The facts about Cobain, 20 years, whatever
I deliberated about jumping into this morning’s Kurt Cobain media orgy. You know, dead 20 years, voice of a lost generation, grunge sociology, I-remember-where-I-was-when-He-died, blah blah blah. There are stories and thumbsucker columns everywhere.
I didn’t ever interview the Nirvana front guy, or even see the band live. My brother did, twice, and he said they weren’t anything to write home about.
When they were together, I thought they were okay, but I didn’t listen to them as much as I listened to the Stooges, or the Pixies, or the Breeders (who were the bands Cobain liked best, by the way, and in that order).
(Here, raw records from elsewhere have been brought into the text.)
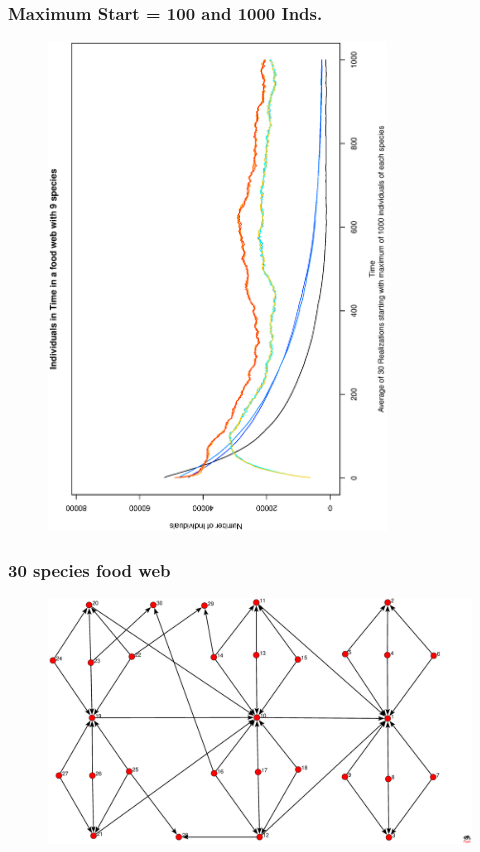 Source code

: \documentclass[xcolor=x11names,compress]{beamer}
\renewcommand{\(}{\begin{columns}}
\renewcommand{\)}{\end{columns}}
\newcommand{\<}[1]{\begin{column}{#1}}
\renewcommand{\>}{\end{column}}
\begin{document}

\begin{frame}
\frametitle{Maximum Start = 100 and 1000 Inds.}
\begin{figure}
\includegraphics[angle=270,width=0.8\textwidth]{./AverIndInTime_30Real_100_1000.eps}
\end{figure}
\end{frame}


\begin{frame}
\frametitle{30 species food web}
\begin{figure}
\includegraphics[width=1.0\textwidth]{./FoodWeb_30bloques9.eps}
\end{figure}
\end{frame}
\end{document}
Personally, I thought Nirvana was kind of derivative, and insufficiently punk (two of the criticisms Cobain had of Nirvana himself, by the way).
So why even acknowledge today? Well, for a good thing and a bad thing.
The good thing about Cobain was that he did what Johnny Rotten and Joey Ramone did, 18 years earlier: he saved rock’n’roll. In the Seventies, as I wrote in Fury’s Hour, rock had become “self-indulgent, technically-perfect, coma-inducing arena rock that offered up bands with about as much emotional commitment as an annual report.” Rotten and Ramone killed corporate rock’n’roll in 1976 or so. And then, when rock culture started getting evil again, Cobain did the same thing – in 1993 or so.
That’s the good thing, I think. The bad thing about Kurt Cobain is he was just another junkie who killed himself with junk. Like Elliott Smith (who was a greater songwriter, and who I still miss very much), Cobain came to love the sting of the needle more than he loved the writing of a really great song. So he died. That’s it.
I could say something, at this point, about the hypocrisy of the 40-and-50-somethings who condemn Rob Ford for his substance abuse issues – but who previously regarded Kurt Cobain as sort of cool for his – but it’s a waste of time. People are always going to be highly selective about the facts they rely upon to justify the bullshit of daily existence.
The facts about Kurt Cobain, as selected by me, are these: he saved rock’n’roll.
But he didn’t, or couldn’t, save himself.